Conflict in SudanRoger Winter, Assistant Administrator, Bureau for Democracy, Conflict and Humanitarian Assistance, USAID
Testimony Before the Subcommittee on African Affairs Committee on Foreign Relations
July 11, 2002
Mr. Chairman, and members of the Committee, thank you for inviting me to testify here today. As many of you know, this is a critical time for Sudan. The Inter-Governmental Authority on Development (IGAD) peace process is well underway, with senior representation by both parties to the conflict. At the same time, a major military offensive is affecting thousands, and access to humanitarian services has been denied to hundreds of thousands more. This demonstrates the dichotomy of Sudan. The country is riding a fine line between opportunity and disaster.
Under this Administration, the U.S. government has been thoroughly engaged on Sudan. President Bush personally has made a number of strong statements about the conflict in Sudan; Senator Danforth has extended his term as the President's Special Peace Envoy; and USAID Administrator Andrew Natsios, the President's Special Humanitarian Coordinator for Sudan, has committed more resources to Sudan than in any other year in the last decade, especially in development assistance for southern Sudan.
I will focus my testimony today on the ways that humanitarian activities can enhance the ongoing peace process and how diplomatic intervention can further humanitarian goals.
During the first phase of the U.S. initiative under Special Envoy Danforth, USAID and the Department of State worked exceedingly well together to test the willingness of the Government of Sudan (GoS) and Sudan People's Liberation Movement (SPLM) to move toward a just peace, while at the same time improving the lives of war-affected people in Sudan. That link between humanitarian programs and the peace process will remain strong over the next six months.
Although most of USAID's funding will support continuing programs in the sectors of health, food security, education and economic revitalization, new initiatives linked directly to the peace process will include: improving humanitarian access to populations in need; preparing the South for peace whatever its final form; expanding programs that cross GoS-SPLM front lines to reinforce local reconciliation; addressing underlying causes of vulnerability in marginal regions of northern Sudan; and following up on the previous Danforth initiatives, especially on the humanitarian efforts in the Nuba Mountains.

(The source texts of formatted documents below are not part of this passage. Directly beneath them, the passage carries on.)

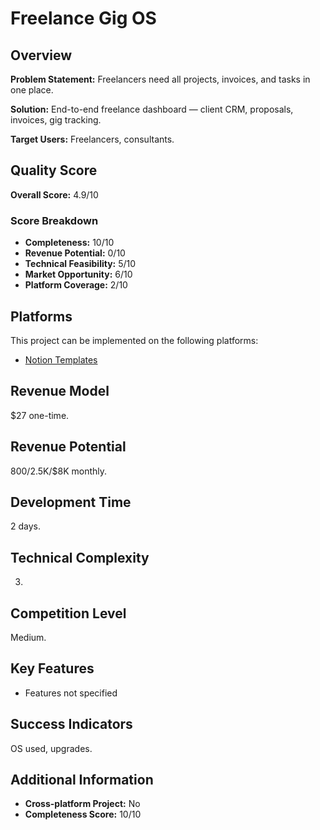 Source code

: # Freelance Gig OS

## Overview
**Problem Statement:** Freelancers need all projects, invoices, and tasks in one place.

**Solution:** End-to-end freelance dashboard — client CRM, proposals, invoices, gig tracking.

**Target Users:** Freelancers, consultants.

## Quality Score
**Overall Score:** 4.9/10

### Score Breakdown
- **Completeness:** 10/10
- **Revenue Potential:** 0/10
- **Technical Feasibility:** 5/10
- **Market Opportunity:** 6/10
- **Platform Coverage:** 2/10

## Platforms
This project can be implemented on the following platforms:
- [Notion Templates](./platforms/notion-templates/)

## Revenue Model
$27 one-time.

## Revenue Potential
$800/$2.5K/$8K monthly.

## Development Time
2 days.

## Technical Complexity
3.

## Competition Level
Medium.

## Key Features
- Features not specified

## Success Indicators
OS used, upgrades.

## Additional Information
- **Cross-platform Project:** No
- **Completeness Score:** 10/10
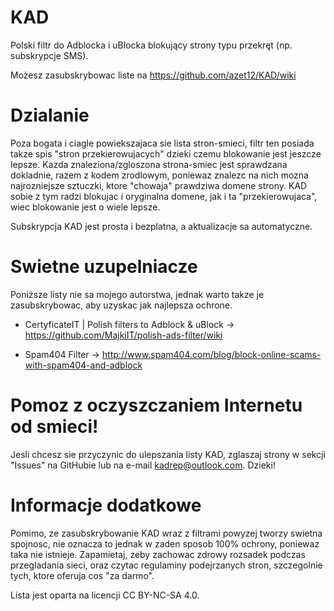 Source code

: # KAD
Polski filtr do Adblocka i uBlocka blokujący strony typu przekręt (np. subskrypcje SMS).

Możesz zasubskrybowac liste na https://github.com/azet12/KAD/wiki

# Dzialanie
Poza bogata i ciagle powiekszajaca sie lista stron-smieci, filtr ten posiada takze spis "stron przekierowujacych" dzieki czemu blokowanie jest jeszcze lepsze. Kazda znaleziona/zgloszona strona-smiec jest sprawdzana dokladnie, razem z kodem zrodlowym, poniewaz znalezc na nich mozna najrozniejsze sztuczki, ktore "chowaja" prawdziwa domene strony. KAD sobie z tym radzi blokujac i oryginalna domene, jak i ta "przekierowujaca", wiec blokowanie jest o wiele lepsze.

Subskrypcja KAD jest prosta i bezplatna, a aktualizacje sa automatyczne.

# Swietne uzupelniacze
Poniższe listy nie sa mojego autorstwa, jednak warto takze je zasubskrybowac, aby uzyskac jak najlepsza ochrone.

* CertyficateIT | Polish filters to Adblock & uBlock -> https://github.com/MajkiIT/polish-ads-filter/wiki

* Spam404 Filter -> http://www.spam404.com/blog/block-online-scams-with-spam404-and-adblock

# Pomoz z oczyszczaniem Internetu od smieci!
Jesli chcesz sie przyczynic do ulepszania listy KAD, zglaszaj strony w sekcji "Issues" na GitHubie lub na e-mail kadrep@outlook.com. Dzieki!

# Informacje dodatkowe
Pomimo, ze zasubskrybowanie KAD wraz z filtrami powyzej tworzy swietna spojnosc, nie oznacza to jednak w zaden sposob 100% ochrony, poniewaz taka nie istnieje. Zapamietaj, zeby zachowac zdrowy rozsadek podczas przegladania sieci, oraz czytac regulaminy podejrzanych stron, szczegolnie tych, ktore oferuja cos "za darmo".

Lista jest oparta na licencji CC BY-NC-SA 4.0.
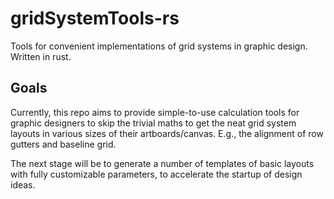 # gridSystemTools-rs

Tools for convenient implementations of grid systems in graphic design. Written in rust.

## Goals

Currently, this repo aims to provide simple-to-use calculation tools for graphic designers to skip the trivial maths to get the neat grid system layouts in various sizes of their artboards/canvas. E.g., the alignment of row gutters and baseline grid.

The next stage will be to generate a number of templates of basic layouts with fully customizable parameters, to accelerate the startup of design ideas.
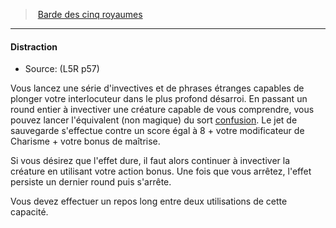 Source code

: ﻿---
!GenericItem
Name: Distraction
Id: l5r_bard_hd.md#distraction
ParentLink: l5r_bard_hd.md#barde-des-cinq-royaumes
ParentName: Barde des cinq royaumes
NameLevel: 4
Source: (L5R p57)
Attributes: {}
---
> [Barde des cinq royaumes](hd_l5r_bard.md)

---

#### Distraction

- Source: (L5R p57)

Vous lancez une série d'invectives et de phrases étranges capables de plonger votre interlocuteur dans le plus profond désarroi. En passant un round entier à invectiver une créature capable de vous comprendre, vous pouvez lancer l'équivalent (non magique) du sort [confusion](hd_spells_confusion.md). Le jet de sauvegarde s'effectue contre un score égal à 8 + votre modificateur de Charisme + votre bonus de maîtrise.

Si vous désirez que l'effet dure, il faut alors continuer à invectiver la créature en utilisant votre action bonus. Une fois que vous arrêtez, l'effet persiste un dernier round puis s'arrête.

Vous devez effectuer un repos long entre deux utilisations de cette capacité.

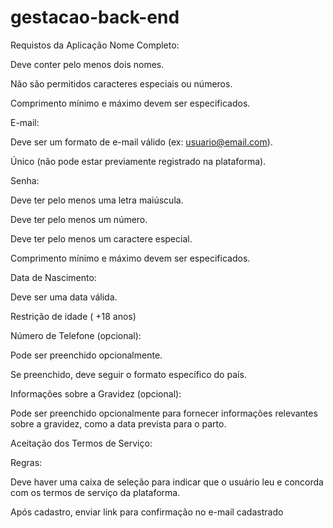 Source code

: # gestacao-back-end

Requistos da Aplicação 
Nome Completo:

Deve conter pelo menos dois nomes.

Não são permitidos caracteres especiais ou números.

Comprimento mínimo e máximo devem ser especificados.

E-mail:

Deve ser um formato de e-mail válido (ex: usuario@email.com).

Único (não pode estar previamente registrado na plataforma).

Senha:

Deve ter pelo menos uma letra maiúscula.

Deve ter pelo menos um número.

Deve ter pelo menos um caractere especial.

Comprimento mínimo e máximo devem ser especificados.

Data de Nascimento:

Deve ser uma data válida.

Restrição de idade ( +18 anos)

Número de Telefone (opcional):

Pode ser preenchido opcionalmente.

Se preenchido, deve seguir o formato específico do país.

Informações sobre a Gravidez (opcional):

Pode ser preenchido opcionalmente para fornecer informações relevantes sobre a gravidez, como a data prevista para o parto.

Aceitação dos Termos de Serviço:

Regras:

Deve haver uma caixa de seleção para indicar que o usuário leu e concorda com os termos de serviço da plataforma.

Após cadastro, enviar link para confirmação no e-mail cadastrado
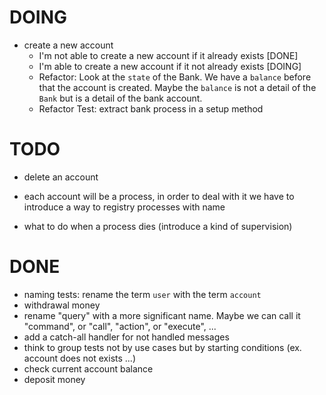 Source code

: # DOING

* create a new account
  * I'm not able to create a new account if it already exists [DONE]
  * I'm able to create a new account if it not already exists [DOING]
  * Refactor: Look at the `state` of the Bank. We have a `balance` before that the account is created.
    Maybe the `balance` is not a detail of the `Bank` but is a detail of the bank account.
  * Refactor Test: extract bank process in a setup method


# TODO

* delete an account

* each account will be a process, in order to deal with it we have to introduce a way to registry processes with name
* what to do when a process dies (introduce a kind of supervision)

# DONE

* naming tests: rename the term `user` with the term `account`
* withdrawal money
* rename "query" with a more significant name. Maybe we can call it "command", or "call", "action", or "execute", ...
* add a catch-all handler for not handled messages
* think to group tests not by use cases but by starting conditions (ex. account does not exists ...)
* check current account balance
* deposit money
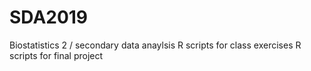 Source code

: # SDA2019
Biostatistics 2 / secondary data anaylsis
R scripts for class exercises
R scripts for final project
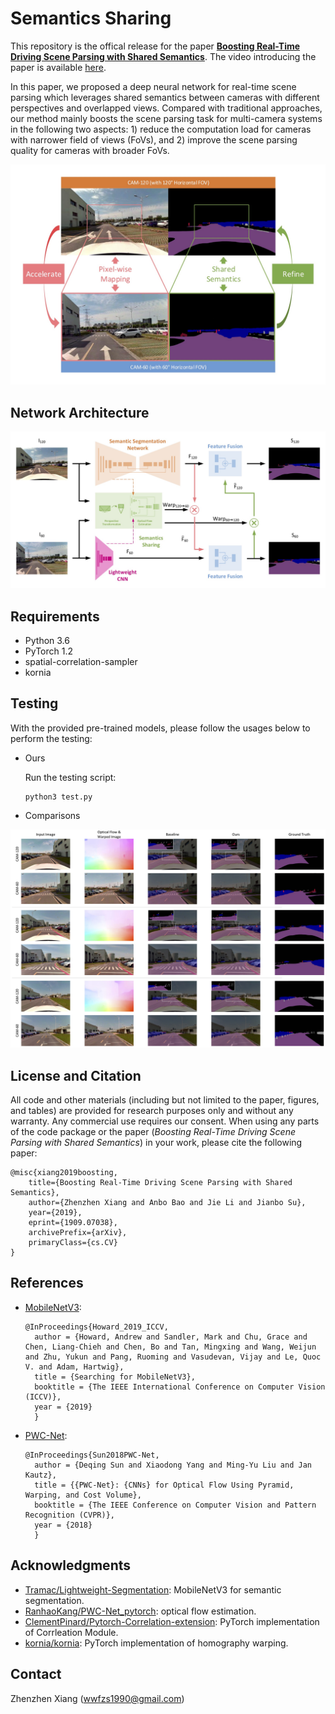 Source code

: # Semantics Sharing

This repository is the offical release for the paper <a href="https://arxiv.org/pdf/1909.07038.pdf"><strong>Boosting Real-Time Driving Scene Parsing with Shared Semantics</strong></a>. The video introducing the paper is available <a href="https://youtu.be/Od1WVaqqt1o">here</a>.

In this paper, we proposed a deep neural network for real-time scene parsing which leverages shared semantics between cameras with different perspectives and overlapped views. Compared with traditional approaches, our method mainly boosts the scene parsing task for multi-camera systems in the following two aspects: 1) reduce the computation load for cameras with narrower field of views (FoVs), and 2) improve the scene parsing quality for cameras with broader FoVs.

<p align="center">
<img src="resource/motivation.jpg" width="600">
</p>

## Network Architecture
![](resource/network.jpg)

## Requirements
- Python 3.6
- PyTorch 1.2
- spatial-correlation-sampler
- kornia

## Testing

With the provided pre-trained models, please follow the usages below to perform the testing:

<!-- - Baseline
  
  Run the testing script: -->

- Ours
  
  Run the testing script:
  <pre><code>python3 test.py
  </code></pre>

- Comparisons

![](resource/results.jpg)

<!-- ## Training

### Pre-training

1. For the pre-training of semantic segmentation, please refer to [pre_train/semantic_segmentation/README.md](pre_train/semantic_segmentation/README.md).
2. For the pre-training of optical flow, please refer to [pre_train/optical_flow/README.md](pre_train/optical_flow/README.md).
3. For the pre-training of feature fusion module ...

### Training the whole network

1. Prepare the datasets ...
2. Run the training script ...-->

## License and Citation 
All code and other materials (including but not limited to the paper, figures, and tables) are provided for research purposes only and without any warranty. Any commercial use requires our consent. When using any parts of the code package or the paper (<i>Boosting Real-Time Driving Scene Parsing with Shared Semantics</i>) in your work, please cite the following paper:

<pre><code>@misc{xiang2019boosting,
    title={Boosting Real-Time Driving Scene Parsing with Shared Semantics},
    author={Zhenzhen Xiang and Anbo Bao and Jie Li and Jianbo Su},
    year={2019},
    eprint={1909.07038},
    archivePrefix={arXiv},
    primaryClass={cs.CV}
}</code></pre>

## References

- <a href="http://openaccess.thecvf.com/content_ICCV_2019/papers/Howard_Searching_for_MobileNetV3_ICCV_2019_paper.pdf">MobileNetV3</a>:
    <pre><code>@InProceedings{Howard_2019_ICCV,
    author = {Howard, Andrew and Sandler, Mark and Chu, Grace and Chen, Liang-Chieh and Chen, Bo and Tan, Mingxing and Wang, Weijun and Zhu, Yukun and Pang, Ruoming and Vasudevan, Vijay and Le, Quoc V. and Adam, Hartwig},
    title = {Searching for MobileNetV3},
    booktitle = {The IEEE International Conference on Computer Vision (ICCV)},
    year = {2019}
    }</code></pre>

- <a href="http://openaccess.thecvf.com/content_cvpr_2018/papers/Sun_PWC-Net_CNNs_for_CVPR_2018_paper.pdf">PWC-Net</a>:
    <pre><code>@InProceedings{Sun2018PWC-Net,
    author = {Deqing Sun and Xiaodong Yang and Ming-Yu Liu and Jan Kautz},
    title = {{PWC-Net}: {CNNs} for Optical Flow Using Pyramid, Warping, and Cost Volume},
    booktitle = {The IEEE Conference on Computer Vision and Pattern Recognition (CVPR)},
    year = {2018}
    }</code></pre>

## Acknowledgments
- [Tramac/Lightweight-Segmentation](https://github.com/Tramac/Lightweight-Segmentation): MobileNetV3 for semantic segmentation.
- [RanhaoKang/PWC-Net_pytorch](https://github.com/RanhaoKang/PWC-Net_pytorch): optical flow estimation.
- [ClementPinard/Pytorch-Correlation-extension](https://github.com/ClementPinard/Pytorch-Correlation-extension): PyTorch implementation of Corrleation Module.
- [kornia/kornia](https://github.com/kornia/kornia): PyTorch implementation of homography warping.

## Contact
Zhenzhen Xiang (wwfzs1990@gmail.com)
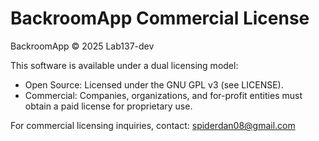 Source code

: # BackroomApp Commercial License

BackroomApp © 2025 Lab137-dev

This software is available under a dual licensing model:

- Open Source: Licensed under the GNU GPL v3 (see LICENSE).
- Commercial: Companies, organizations, and for-profit entities must obtain a paid license for proprietary use.

For commercial licensing inquiries, contact: spiderdan08@gmail.com
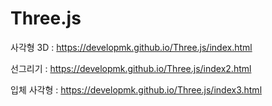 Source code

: # Three.js
사각형 3D :
https://developmk.github.io/Three.js/index.html

선그리기 :
https://developmk.github.io/Three.js/index2.html

입체 사각형 :
https://developmk.github.io/Three.js/index3.html
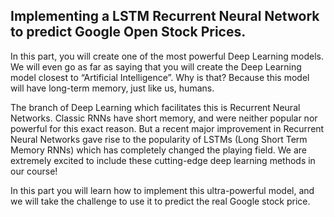 ## Implementing a LSTM Recurrent Neural Network to predict Google Open Stock Prices.  


In this part, you will create one of the most powerful Deep Learning models. We will even go as far as saying that you will create the Deep Learning model closest to “Artificial Intelligence”. Why is that? Because this model will have long-term memory, just like us, humans.  



The branch of Deep Learning which facilitates this is Recurrent Neural Networks. Classic RNNs have short memory, and were neither popular nor powerful for this exact reason. But a recent major improvement in Recurrent Neural Networks gave rise to the popularity of LSTMs (Long Short Term Memory RNNs) which has completely changed the playing field. We are extremely excited to include these cutting-edge deep learning methods in our course!  


In this part you will learn how to implement this ultra-powerful model, and we will take the challenge to use it to predict the real Google stock price.  
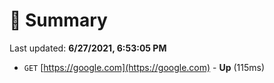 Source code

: # 📖 Summary
Last updated: **6/27/2021, 6:53:05 PM**

- `GET` [https://google.com](https://google.com) - **Up** (115ms)
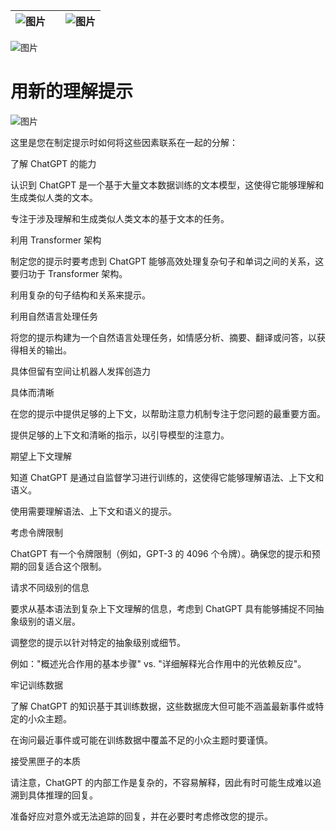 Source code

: | ![图片](img/chapter_title_corner_decoration_left.png) |  | ![图片](img/chapter_title_corner_decoration_right.png) |
| --- | --- | --- |

![图片](img/chapter_title_above.png)

# 用新的理解提示

![图片](img/chapter_title_below.png)

这里是您在制定提示时如何将这些因素联系在一起的分解：

了解 ChatGPT 的能力

认识到 ChatGPT 是一个基于大量文本数据训练的文本模型，这使得它能够理解和生成类似人类的文本。

专注于涉及理解和生成类似人类文本的基于文本的任务。

利用 Transformer 架构

制定您的提示时要考虑到 ChatGPT 能够高效处理复杂句子和单词之间的关系，这要归功于 Transformer 架构。

利用复杂的句子结构和关系来提示。

利用自然语言处理任务

将您的提示构建为一个自然语言处理任务，如情感分析、摘要、翻译或问答，以获得相关的输出。

具体但留有空间让机器人发挥创造力

具体而清晰

在您的提示中提供足够的上下文，以帮助注意力机制专注于您问题的最重要方面。

提供足够的上下文和清晰的指示，以引导模型的注意力。

期望上下文理解

知道 ChatGPT 是通过自监督学习进行训练的，这使得它能够理解语法、上下文和语义。

使用需要理解语法、上下文和语义的提示。

考虑令牌限制

ChatGPT 有一个令牌限制（例如，GPT-3 的 4096 个令牌）。确保您的提示和预期的回复适合这个限制。

请求不同级别的信息

要求从基本语法到复杂上下文理解的信息，考虑到 ChatGPT 具有能够捕捉不同抽象级别的语义层。

调整您的提示以针对特定的抽象级别或细节。

例如："概述光合作用的基本步骤" vs. "详细解释光合作用中的光依赖反应"。

牢记训练数据

了解 ChatGPT 的知识基于其训练数据，这些数据庞大但可能不涵盖最新事件或特定的小众主题。

在询问最近事件或可能在训练数据中覆盖不足的小众主题时要谨慎。

接受黑匣子的本质

请注意，ChatGPT 的内部工作是复杂的，不容易解释，因此有时可能生成难以追溯到具体推理的回复。

准备好应对意外或无法追踪的回复，并在必要时考虑修改您的提示。
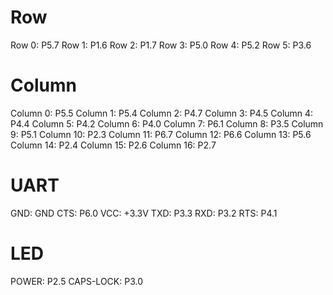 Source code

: # Row
Row 0: P5.7
Row 1: P1.6
Row 2: P1.7
Row 3: P5.0
Row 4: P5.2
Row 5: P3.6

# Column
Column 0: P5.5
Column 1: P5.4
Column 2: P4.7
Column 3: P4.5
Column 4: P4.4
Column 5: P4.2
Column 6: P4.0
Column 7: P6.1
Column 8: P3.5
Column 9: P5.1
Column 10: P2.3
Column 11: P6.7
Column 12: P6.6
Column 13: P5.6
Column 14: P2.4
Column 15: P2.6
Column 16: P2.7

# UART
GND: GND
CTS: P6.0
VCC: +3.3V
TXD: P3.3
RXD: P3.2
RTS: P4.1

# LED
POWER: P2.5
CAPS-LOCK: P3.0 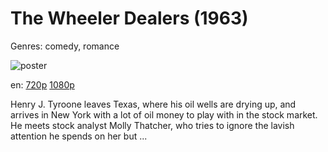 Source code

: # The Wheeler Dealers (1963)

Genres: comedy, romance

![poster](http://image.tmdb.org/t/p/w500/7X1rfg2HT7b4Cq0ewDdJtzCUoOW.jpg)

en:
  [720p](magnet:?xt=urn:btih:A6F9D489524BA41968D689EA2B54F3750CEE451A&tr=udp://glotorrents.pw:6969/announce&tr=udp://tracker.opentrackr.org:1337/announce&tr=udp://torrent.gresille.org:80/announce&tr=udp://tracker.openbittorrent.com:80&tr=udp://tracker.coppersurfer.tk:6969&tr=udp://tracker.leechers-paradise.org:6969&tr=udp://p4p.arenabg.ch:1337&tr=udp://tracker.internetwarriors.net:1337)
  [1080p](magnet:?xt=urn:btih:D47CE9AD9DC2A4C2FD92ABAED0E14167DF23C39B&tr=udp://glotorrents.pw:6969/announce&tr=udp://tracker.opentrackr.org:1337/announce&tr=udp://torrent.gresille.org:80/announce&tr=udp://tracker.openbittorrent.com:80&tr=udp://tracker.coppersurfer.tk:6969&tr=udp://tracker.leechers-paradise.org:6969&tr=udp://p4p.arenabg.ch:1337&tr=udp://tracker.internetwarriors.net:1337)
  


Henry J. Tyroone leaves Texas, where his oil wells are drying up, and arrives in New York with a lot of oil money to play with in the stock market.  He meets stock analyst Molly Thatcher, who tries to ignore the lavish attention he spends on her but ...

While recent developments give cause for hope and justify energetic U.S. engagement, optimism must be tempered. Historically, the GoS's record on humanitarian assistance to war-affected civilians is not at all good. The GoS continues to send contradictory signals on its commitment to supporting humanitarian efforts. While the government takes steps forward on the geographically limited Danforth initiatives, it takes steps backward in the overall provision of unhindered humanitarian access. Currently hundreds of thousands of war- affected and displaced Sudanese in Western Upper Nile are denied access to assistance by GoS flight bans.
In Western Upper Nile, the area where the fiercest fighting is taking place, the government has prevented aid agencies from delivering life-saving food and other commodities. It is this combination of active conflict and denial of access that created a famine in 1998 in Bahr el Ghazal, where up to one hundred thousand people died. If the current situation cannot be changed in Western Upper Nile, and the GoS continues its manipulation of food and other assistance, such as the limitations the GoS has placed on flight access in the month of July, there is a strong risk that we will again witness the unnecessary deaths of tens of thousands of innocent Sudanese.
Full access for aid agencies to deliver life-saving humanitarian assistance is our number one priority. The main avenue for assisting the Sudanese population affected by war is through Operation Lifeline Sudan (OLS), an international relief program based on an agreement between the United Nations (UN), SPLA, and GoS negotiated in 1989. At that point, the former Government of Sudan gave OLS unfettered access because the warring parties were participating in a peace process. It was all too clear to the international actors at that time that, in the Sudan context, humanitarian access was a necessary precursor for successful peace negotiations.
When the current government in Sudan came to power two months later, it began frequently and habitually denying access to OLS in violation of the agreement. USAID, with strong and persistent Congressional interest, began supporting NGOs working outside the OLS in order to minimize civilian deaths. The non-OLS initiative was not designed to be a complete program meeting overall needs, but to fill gaps in the larger OLS program caused by the GoS manipulation of OLS. In an ideal situation, where the warring Sudanese parties fully respect the principle of humanitarian access, there would be no need for agencies to work outside a common U.N. framework.
In recent months, access by international agencies to civilians in need has eroded dramatically. The GoS is now proposing major revisions to the current OLS framework to increase its control. In June, in Western Upper Nile (the focus of the current humanitarian crisis), the GoS cleared six organizations to work in only five locations for five days, far short of what is needed. If access to this area does not improve immediately, famine may result.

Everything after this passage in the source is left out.